• Problem statement:
Write out the stretch of lines below that begins at the line with "公尝曰国可灭史不可灭我太祖定" and ends at the line with "字廷秀江西广昌人景泰甲戍进士仕至刑部尚书", including both, exactly as given and nothing more.

• Information supplied:
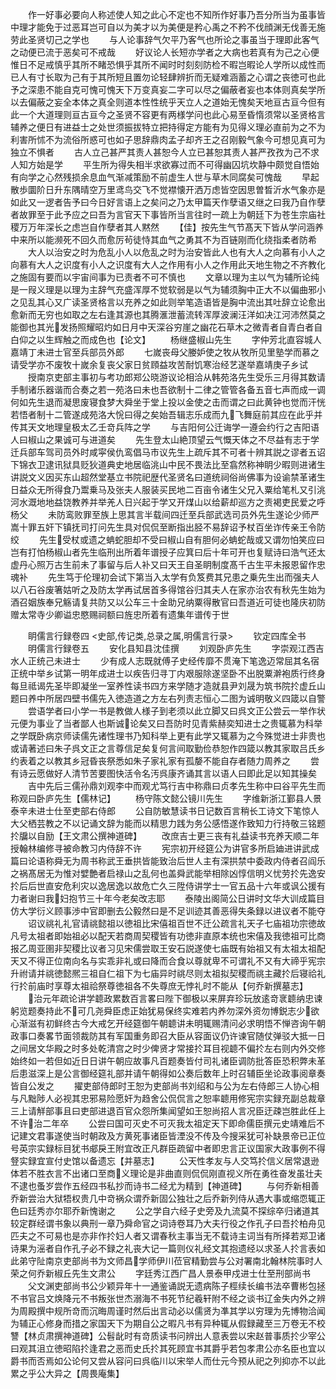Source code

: <!-- { "loadSidebar": true } -->
　　作一好事必要向人称述使人知之此心不定也不知所作好事乃吾分所当为虽事皆中理才能免于过恶耳岂可自以为美才以为美便是矜心禹之不矜不伐顔渊无伐善无施劳此圣贤切己之学也
　　与人论事辞气欠平乃客气也所论之事虽当于理即此客气之动便已流于恶矣可不戒哉
　　好议论人长短亦学者之大病也若真有为己之心便惟日不足戒慎乎其所不睹恐惧乎其所不闻时时刻刻防检不暇岂暇论人学所以成性而已人有寸长取为己有于其所短且置勿论轻肆辨折而无疑难涵蓄之心谓之丧徳可也此予之深患不能自克可愧可愧天下万变真妄二字可以尽之偏蔽者妄也本体则真矣学所以去偏蔽之妄全本体之真全则道本性性统乎天立人之道始无愧矣天地亘古亘今但有此一个大道理则亘古亘今之圣贤不容更有两様学问也此心易至昏惰须常以圣贤格言辅养之便日有进益士之处世须振拔特立把持得定方能有为见得义理必直前为之不为利害所怵不为流俗所惑可也如子思辞鼎肉孟子却齐王之召刚毅气象今可想见真可为独立不惧者
　　古人立己甚严其责人甚恕今人立已甚恕其责人甚严孜孜为己不求人知方始是学
　　平生所为得失相半求欲寡过而不可得幽囚坑坎静中颇觉自悟始有向学之心然残损余息血气渐减策励不前虚生人世与草木同腐矣可愧哉
　　早起散歩圜阶日升东隅晴空万里鸢鸟交飞不觉襟懐开洒万虑皆空因思曽晳沂水气象亦是如此又一逻者告予曰今日好言语上之矣问之乃太甲篇天作孽语又继之曰我乃自作孽者故罪至于此予应之曰吾为言官天下事皆所当言往时一疏上为朝廷下为苍生宗庙社稷万万年深长之虑岂自作孽者其人黙然
　　【佳】按先生气节髙天下皆从学问涵养中来所以能濒死不回久而愈厉茍徒恃其血气之勇其不为百链刚而化绕指柔者防希
　　大人以治安之时为危乱小人以危乱之时为治安皆此人也有大人之向慕有小人之向慕有大人之识度有小人之识度有大人之作用有小人之作用此天地生物之不齐教化之施固有要而以宇宙间事为已责者不可不慎也
　　文章以理为主以气为辅所论纯是一叚义理是以理为主辞气充盛浑厚不觉软弱是以气为辅须胸中正大不以偏曲邪小之见乱其心又广读圣贤格言以充养之如此则举笔造语皆是胸中流出其吐辞立论愈出愈新而无穷也如取之左右逢其源也其腾滙泄蓄流转浑厚波澜汪洋如决江河沛然莫之能御也其光发扬照耀昭灼如日月中天深谷穷崖之幽花石草木之微青者自青白者自白仰之以生辉触之而成色也【论文】
　　杨继盛椒山先生
　　字仲芳北直容城人嘉靖丁未进士官至兵部员外郎
　　七嵗丧母父媵妒使之牧从牧所见里塾学而慕之请受学亦不废牧十嵗余复丧父家日贫頋益攻苦耐饥寒治经艺遂举嘉靖庚子乡试
　　授南京吏部主事初与考功郎郑公晓游议论相洽从韩苑洛先生受乐三月得其数请手制诸乐器谐而合奏之若一苑洛曰未也吾欲制十二律之管管各备五音七声而成一调何如先生退而凝思废寝食梦大舜坐于堂上投以金使之击而谓之曰此黄钟也觉而汗恍若悟者制十二管遂成苑洛大恱曰得之矣始吾辑志乐成而九飞舞庭前其应在此乎并传其天文地理皇极太乙壬竒兵阵之学
　　与吉阳何公迁诲学一遵会约行之吉阳语人曰椒山之果诚可与进道矣
　　先生登太山絶顶望云气慨天体之不尽益有志于学迁兵部车驾司员外时咸寜侯仇鸾倡马市议先生上疏斥其不可者十辨其説之谬者五诏下锦衣卫逮讯狱具贬狄道典史地居临洮山中民不畏法比至翕然称神眀少暇则进诸生讲説文义因买东山超然堂基立书院祀歴代圣贤名曰道统祠俗尚佛事为设谕禁革诸生日益众无所得食乃鬻乗马及张夫人服装买民地二百亩令诸生父兄入粟给笔札又引洮河水溉地地益饶教养并举羌人日兴起于学又开煤山以给薪却巡方之责褐吏民爱之呼杨父
　　未防鸾败罪至族上思其言半载间四迁至兵部武选司员外先生遂论少师严嵩十罪五奸下镇抚司打问先生具对侃侃至断指出胫不易辞诏予杖百坐诈传亲王令防绞
　　先生受杖或遗之蚺蛇胆却不受曰椒山自有胆何必蚺蛇哉或又谓勿怕笑应曰岂有打怕杨椒山者先生临刑出所着年谱授子应箕曰后十年可开也复赋诗曰浩气还太虚丹心照万古生前未了事留与后人补又曰天王自圣眀制度髙千古生平未报恩留作忠魂补
　　先生笃于伦理初会试下第当入太学有负笈费其兄患之乗先生出而强夫人以八石谷废箸姑听之及防太学再试居首多得馆谷归其夫人在家亦治农有秋先生始为酒召姻族奉兄觞请复共防又以公车三十金助兄纳粟得散官曰吾道近可徒也隆庆初防赠太常寺少卿谥忠愍赐祠额曰旌忠所着有遗集年谱传于世





　　眀儒言行録卷四
<史部,传记类,总录之属,明儒言行录>
　　钦定四库全书
　　明儒言行録卷五
　　安化县知县沈佳撰
　　刘观卧庐先生
　　字崇观江西吉水人正统己未进士
　　少有成人志既就傅子史经传靡不贯淹下笔逸迈常屈其名宿正统中举乡试第一明年成进士以疾告归寻丁内艰服除遂坚卧不出脱粟澣袍质行终身每旦祗谒先圣毕即凝坐一室养性读书四方来学随才造就县尹刘晟为筑书院扵虚丘山题曰养中所居四壁书儒先入徳造道之方左右列责志恒心二图为诚明敬义四箴以自警
　　尝语学者曰小学一书是教做人様子到老须以此立脚又曰呉文正公尝云一举作状元便为事业了当者鄙人也斯诚论矣又曰吾防时见青紫赫奕知进士之贵辄慕为科举之学既卧病京师读儒先诸性理书乃知科举上更有此学又辄慕为之今殊觉进士非贵也或请著述曰朱子呉文正之言尊信足矣复何言间取勤俭恭恕作四箴以教其家取吕氏乡约表着之以教其乡冠昏丧祭悉如朱子家礼家有孤嫠不能自存者随力周养之
　　尝有诗云愿做好人清节苦要图快活令名汚呉康齐诵其言以语人曰即此足以知其操矣
　　吉中先后三儒孙鼎刘观李中而观尤笃行吉中称鼎曰贞孝先生称中曰谷平先生而称观曰卧庐先生【儒林记】
　　杨守陈文懿公镜川先生
　　字维新浙江鄞县人景泰辛未进士仕至吏部右侍郎
　　公自防敏慧读书日记数百言稍长工诗文下笔惊人大父栖芸教之不以记诵文辞为能而以精思力践为务公感悟遂作致知力行持敬三铭题扵牖以自励【王文肃公撰神道碑】
　　改庶吉士更三丧有礼益读书充养天顺二年授翰林编修寻被命教习内侍辞不许
　　宪宗初开经筵公为讲官多所启廸进讲武成篇曰论语称舜无为周书称武王垂拱皆能致治后世人主有深拱禁中委政内侍者召阎乐之祸髙居无为惟对嬖艶者启禄山之乱何也盖舜武能举相除凶惇信明义忧劳扵先逸安扵后后世直安危利灾以逸居逸以故危亡久三陞侍讲学士一官五品十六年或讽公援有力者谢曰我妇抱节三十年今老矣改志耶
　　泰陵出阁简公日讲时文华大训成篇目仿大学衍义顾事渉中官即删去公毅然曰是不足训迹其善恶得失条録以进议者不能夺
　　诏议祧礼礼官请祧懿祖以徳祖比宋僖祖百世不迁公疏言礼天子七庙祖功宗徳故凡号太祖者即始祖必以配天若商周契稷皆有功徳非直原本统也宋僖及我徳祖可比商报乙周亚圉非契稷比议者习见宋儒尝取王安石説遂使七庙既有始祖又有太祖太祖配天又不得正位南向名与实乖非礼或曰降而合食以尊就卑不可谓礼不又有大禘乎宪宗升祔请并祧徳懿熈三祖自仁祖下为七庙异时祧尽则太祖拟契稷而祧主藏扵后寝祫礼行扵前庙时享尊太祖祫祭尊徳祖各不失尊庶无悖礼时不能从【何乔新撰墓志】
　　治元年疏论讲学聼政累数百言畧曰陛下御极以来屏弃珍玩放逺竒衺聼纳忠谏躬览题奏持此不可几尧舜臣虑正始犹易保终实难若内养勿深外资勿博鋭志少欲心渐滋有初鲜终古今大戒乞开经筵御午朝聼讲未明辄赐清问必求明悟不惮咨询午朝政事口奏畧节面领裁防其有军国重务即召大臣从容面议仍许谏官随仗弹驳大抵一日之间居文华殿之时多处乾清宫之时少俾贤才常接扵耳目视聼不偏扵左右则内外交修始终如一若但如近日日讲午朝应故事凡百题奏皆付司礼诸臣调防批答臣恐积弊未革后患滋深上是公言御经筵礼部并请午朝得如公奏后数年上时召辅臣坐论政事阅章奏皆自公发之
　　擢吏部侍郎时王恕为吏部尚书刘绍和与公为左右侍郎三人协心相与凡黜陟人必视其忠邪易险愿奸为趋舍公侃侃言之恕率聼用修宪宗实録充副总裁章三上请觧部事且曰吏部进退百官众怨所集闻望如王恕尚招人言况臣迂疎岂胜此任上不许治二年卒
　　公尝曰国可灭史不可灭我太祖定天下即命儒臣撰元史靖难后不记建文君事遂使当时朝政及方黄死事诸臣皆湮没不传及今搜采犹可补缺景帝已正位号英宗实録标目犹书郕戾王附宜改正凡群臣疏留中者即忠言正议国家大政事例不得豋实録宜宣付史馆以备遗忘【并墓志】
　　公天性孝友与人交笃扵信义居常退逊体若不胜衣言不出诸口至商义理论是非曲直则侃侃刚直视义所在勇徃奋发虽壮夫不逮也蚤岁尝作五经四书私抄而诗书二经尤为精到【神道碑】
　　与何乔新相善乔新尝治大狱牾权贵几中竒祸众谓乔新固公独壮之后乔新列侍从遇大事或缩恧辄正色曰廷秀亦尔耶乔新愧谢之
　　公之学自六经子史旁及九流莫不探综卒归诸道其较定群经谓书象以典刑一章乃舜命官之词诗卷耳乃大夫行役之作孔子曰吾扵柏舟见匹夫之不可易也是亦非作扵妇人者又谓春秋主事当无不载诗主词当有所择若郑卫诸诗果为滛者自作孔子必不録之礼丧大记一篇则仪礼经文其抱遗经以求圣人扵言表如此弟守阯南京吏部尚书为文师昌学师伊川莅官精勤尝与公对署南北翰林院事时人荣之何乔新椒丘先生文肃公
　　字廷秀江西广昌人景泰甲戍进士仕至刑部尚书
　　父文渊吏部尚书公少颖异年十一通鉴诵説无遗病陈子桱续长编书法卒曹彬包拯不书官吕文焕降元不书叛张世杰溺海不书死节纪羲轩附不经之谈书辽金失内外之辨为周殿撰中规所竒而沉晦周谨时然后出言动必以儒贤为凖其学以穷理为先博物洽闻为辅正心修身而措之家国天下为期自公之暇凡书有异种辄从假録藏至三万卷无不校讐【林贞肃撰神道碑】公髫龀时有竒质读书问辨出人意表尝以宋赵普事质扵少宰公曰观其沮立徳昭陷扵逢君之恶而史氏扵其死顾宜书其爵乎若包孝肃公亦名臣也宜以爵书而否焉如公论何又尝从容问曰呉临川以宋举人而仕元今预从祀之列抑亦不以此累之乎公大异之【周畏庵集】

• Exercise answer:
　　公尝曰国可灭史不可灭我太祖定天下即命儒臣撰元史靖难后不记建文君事遂使当时朝政及方黄死事诸臣皆湮没不传及今搜采犹可补缺景帝已正位号英宗实録标目犹书郕戾王附宜改正凡群臣疏留中者即忠言正议国家大政事例不得豋实録宜宣付史馆以备遗忘【并墓志】
　　公天性孝友与人交笃扵信义居常退逊体若不胜衣言不出诸口至商义理论是非曲直则侃侃刚直视义所在勇徃奋发虽壮夫不逮也蚤岁尝作五经四书私抄而诗书二经尤为精到【神道碑】
　　与何乔新相善乔新尝治大狱牾权贵几中竒祸众谓乔新固公独壮之后乔新列侍从遇大事或缩恧辄正色曰廷秀亦尔耶乔新愧谢之
　　公之学自六经子史旁及九流莫不探综卒归诸道其较定群经谓书象以典刑一章乃舜命官之词诗卷耳乃大夫行役之作孔子曰吾扵柏舟见匹夫之不可易也是亦非作扵妇人者又谓春秋主事当无不载诗主词当有所择若郑卫诸诗果为滛者自作孔子必不録之礼丧大记一篇则仪礼经文其抱遗经以求圣人扵言表如此弟守阯南京吏部尚书为文师昌学师伊川莅官精勤尝与公对署南北翰林院事时人荣之何乔新椒丘先生文肃公
　　字廷秀江西广昌人景泰甲戍进士仕至刑部尚书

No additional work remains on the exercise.